> _Your assignment_: Go through the listing below and output exactly the line with "(::cudaStream\_t s) <br> |", the line with "void | [**wait**](classmuda_1_1_launch_core.md#function-wait-14)", and each line between; omit the rest.

----- Data for this exercise

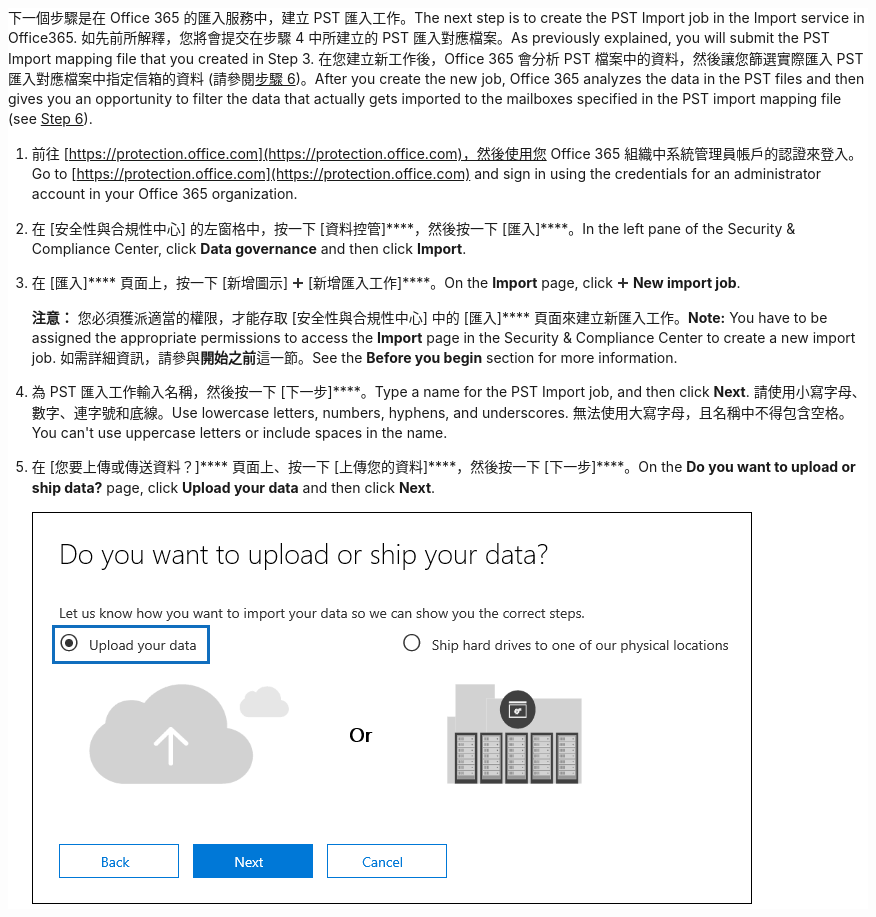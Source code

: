 <span data-ttu-id="5ad51-337">下一個步驟是在 Office 365 的匯入服務中，建立 PST 匯入工作。</span><span class="sxs-lookup"><span data-stu-id="5ad51-337">The next step is to create the PST Import job in the Import service in Office365.</span></span> <span data-ttu-id="5ad51-338">如先前所解釋，您將會提交在步驟 4 中所建立的 PST 匯入對應檔案。</span><span class="sxs-lookup"><span data-stu-id="5ad51-338">As previously explained, you will submit the PST Import mapping file that you created in Step 3.</span></span> <span data-ttu-id="5ad51-339">在您建立新工作後，Office 365 會分析 PST 檔案中的資料，然後讓您篩選實際匯入 PST 匯入對應檔案中指定信箱的資料 (請參閱[步驟 6](#step-6-filter-data-and-start-the-pst-import-job))。</span><span class="sxs-lookup"><span data-stu-id="5ad51-339">After you create the new job, Office 365 analyzes the data in the PST files and then gives you an opportunity to filter the data that actually gets imported to the mailboxes specified in the PST import mapping file (see [Step 6](#step-6-filter-data-and-start-the-pst-import-job)).</span></span>
  
1. <span data-ttu-id="5ad51-340">前往 [https://protection.office.com](https://protection.office.com)，然後使用您 Office 365 組織中系統管理員帳戶的認證來登入。</span><span class="sxs-lookup"><span data-stu-id="5ad51-340">Go to [https://protection.office.com](https://protection.office.com) and sign in using the credentials for an administrator account in your Office 365 organization.</span></span> 
    
2. <span data-ttu-id="5ad51-341">在 [安全性與合規性中心] 的左窗格中，按一下 [資料控管]\*\*\*\*，然後按一下 [匯入]\*\*\*\*。</span><span class="sxs-lookup"><span data-stu-id="5ad51-341">In the left pane of the Security & Compliance Center, click **Data governance** and then click **Import**.</span></span>
    
3. <span data-ttu-id="5ad51-342">在 [匯入]\*\*\*\* 頁面上，按一下 [新增圖示] ![](media/ITPro-EAC-AddIcon.gif) [新增匯入工作]\*\*\*\*。</span><span class="sxs-lookup"><span data-stu-id="5ad51-342">On the **Import** page, click ![Add Icon](media/ITPro-EAC-AddIcon.gif) **New import job**.</span></span>
    
    <span data-ttu-id="5ad51-343">**注意：** 您必須獲派適當的權限，才能存取 [安全性與合規性中心] 中的 [匯入]\*\*\*\* 頁面來建立新匯入工作。</span><span class="sxs-lookup"><span data-stu-id="5ad51-343">**Note:** You have to be assigned the appropriate permissions to access the **Import** page in the Security & Compliance Center to create a new import job.</span></span> <span data-ttu-id="5ad51-344">如需詳細資訊，請參與**開始之前**這一節。</span><span class="sxs-lookup"><span data-stu-id="5ad51-344">See the **Before you begin** section for more information.</span></span> 
    
4. <span data-ttu-id="5ad51-345">為 PST 匯入工作輸入名稱，然後按一下 [下一步]\*\*\*\*。</span><span class="sxs-lookup"><span data-stu-id="5ad51-345">Type a name for the PST Import job, and then click **Next**.</span></span> <span data-ttu-id="5ad51-346">請使用小寫字母、數字、連字號和底線。</span><span class="sxs-lookup"><span data-stu-id="5ad51-346">Use lowercase letters, numbers, hyphens, and underscores.</span></span> <span data-ttu-id="5ad51-347">無法使用大寫字母，且名稱中不得包含空格。</span><span class="sxs-lookup"><span data-stu-id="5ad51-347">You can't use uppercase letters or include spaces in the name.</span></span>
    
5. <span data-ttu-id="5ad51-348">在 [您要上傳或傳送資料？]\*\*\*\* 頁面上、按一下 [上傳您的資料]\*\*\*\*，然後按一下 [下一步]\*\*\*\*。</span><span class="sxs-lookup"><span data-stu-id="5ad51-348">On the **Do you want to upload or ship data?** page, click **Upload your data** and then click **Next**.</span></span>
    
    ![按一下 [上傳您的資料] 來建立網路上傳匯入工作。](media/e59f9dc3-ccde-44ff-ac38-c4e39d76ae85.png)
  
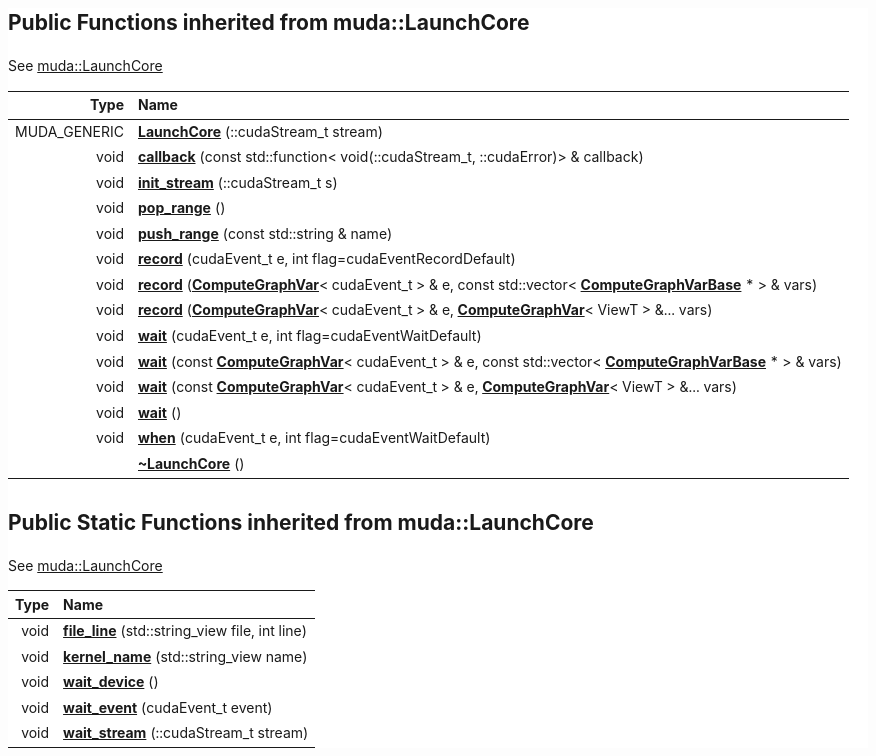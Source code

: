 ## Public Functions inherited from muda::LaunchCore

See [muda::LaunchCore](classmuda_1_1_launch_core.md)

| Type | Name |
| ---: | :--- |
|  MUDA\_GENERIC | [**LaunchCore**](classmuda_1_1_launch_core.md#function-launchcore) (::cudaStream\_t stream) <br> |
|  void | [**callback**](classmuda_1_1_launch_core.md#function-callback) (const std::function&lt; void(::cudaStream\_t, ::cudaError)&gt; & callback) <br> |
|  void | [**init\_stream**](classmuda_1_1_launch_core.md#function-init_stream) (::cudaStream\_t s) <br> |
|  void | [**pop\_range**](classmuda_1_1_launch_core.md#function-pop_range) () <br> |
|  void | [**push\_range**](classmuda_1_1_launch_core.md#function-push_range) (const std::string & name) <br> |
|  void | [**record**](classmuda_1_1_launch_core.md#function-record-13) (cudaEvent\_t e, int flag=cudaEventRecordDefault) <br> |
|  void | [**record**](classmuda_1_1_launch_core.md#function-record-23) ([**ComputeGraphVar**](classmuda_1_1_compute_graph_var.md)&lt; cudaEvent\_t &gt; & e, const std::vector&lt; [**ComputeGraphVarBase**](classmuda_1_1_compute_graph_var_base.md) \* &gt; & vars) <br> |
|  void | [**record**](classmuda_1_1_launch_core.md#function-record-33) ([**ComputeGraphVar**](classmuda_1_1_compute_graph_var.md)&lt; cudaEvent\_t &gt; & e, [**ComputeGraphVar**](classmuda_1_1_compute_graph_var.md)&lt; ViewT &gt; &... vars) <br> |
|  void | [**wait**](classmuda_1_1_launch_core.md#function-wait-14) (cudaEvent\_t e, int flag=cudaEventWaitDefault) <br> |
|  void | [**wait**](classmuda_1_1_launch_core.md#function-wait-24) (const [**ComputeGraphVar**](classmuda_1_1_compute_graph_var.md)&lt; cudaEvent\_t &gt; & e, const std::vector&lt; [**ComputeGraphVarBase**](classmuda_1_1_compute_graph_var_base.md) \* &gt; & vars) <br> |
|  void | [**wait**](classmuda_1_1_launch_core.md#function-wait-34) (const [**ComputeGraphVar**](classmuda_1_1_compute_graph_var.md)&lt; cudaEvent\_t &gt; & e, [**ComputeGraphVar**](classmuda_1_1_compute_graph_var.md)&lt; ViewT &gt; &... vars) <br> |
|  void | [**wait**](classmuda_1_1_launch_core.md#function-wait-44) () <br> |
|  void | [**when**](classmuda_1_1_launch_core.md#function-when) (cudaEvent\_t e, int flag=cudaEventWaitDefault) <br> |
|   | [**~LaunchCore**](classmuda_1_1_launch_core.md#function-launchcore) () <br> |






## Public Static Functions inherited from muda::LaunchCore

See [muda::LaunchCore](classmuda_1_1_launch_core.md)

| Type | Name |
| ---: | :--- |
|  void | [**file\_line**](classmuda_1_1_launch_core.md#function-file_line) (std::string\_view file, int line) <br> |
|  void | [**kernel\_name**](classmuda_1_1_launch_core.md#function-kernel_name) (std::string\_view name) <br> |
|  void | [**wait\_device**](classmuda_1_1_launch_core.md#function-wait_device) () <br> |
|  void | [**wait\_event**](classmuda_1_1_launch_core.md#function-wait_event) (cudaEvent\_t event) <br> |
|  void | [**wait\_stream**](classmuda_1_1_launch_core.md#function-wait_stream) (::cudaStream\_t stream) <br> |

----------

> _Answer space_:
|  void | [**init\_stream**](classmuda_1_1_launch_core.md#function-init_stream) (::cudaStream\_t s) <br> |
|  void | [**pop\_range**](classmuda_1_1_launch_core.md#function-pop_range) () <br> |
|  void | [**push\_range**](classmuda_1_1_launch_core.md#function-push_range) (const std::string & name) <br> |
|  void | [**record**](classmuda_1_1_launch_core.md#function-record-13) (cudaEvent\_t e, int flag=cudaEventRecordDefault) <br> |
|  void | [**record**](classmuda_1_1_launch_core.md#function-record-23) ([**ComputeGraphVar**](classmuda_1_1_compute_graph_var.md)&lt; cudaEvent\_t &gt; & e, const std::vector&lt; [**ComputeGraphVarBase**](classmuda_1_1_compute_graph_var_base.md) \* &gt; & vars) <br> |
|  void | [**record**](classmuda_1_1_launch_core.md#function-record-33) ([**ComputeGraphVar**](classmuda_1_1_compute_graph_var.md)&lt; cudaEvent\_t &gt; & e, [**ComputeGraphVar**](classmuda_1_1_compute_graph_var.md)&lt; ViewT &gt; &... vars) <br> |
|  void | [**wait**](classmuda_1_1_launch_core.md#function-wait-14) (cudaEvent\_t e, int flag=cudaEventWaitDefault) <br> |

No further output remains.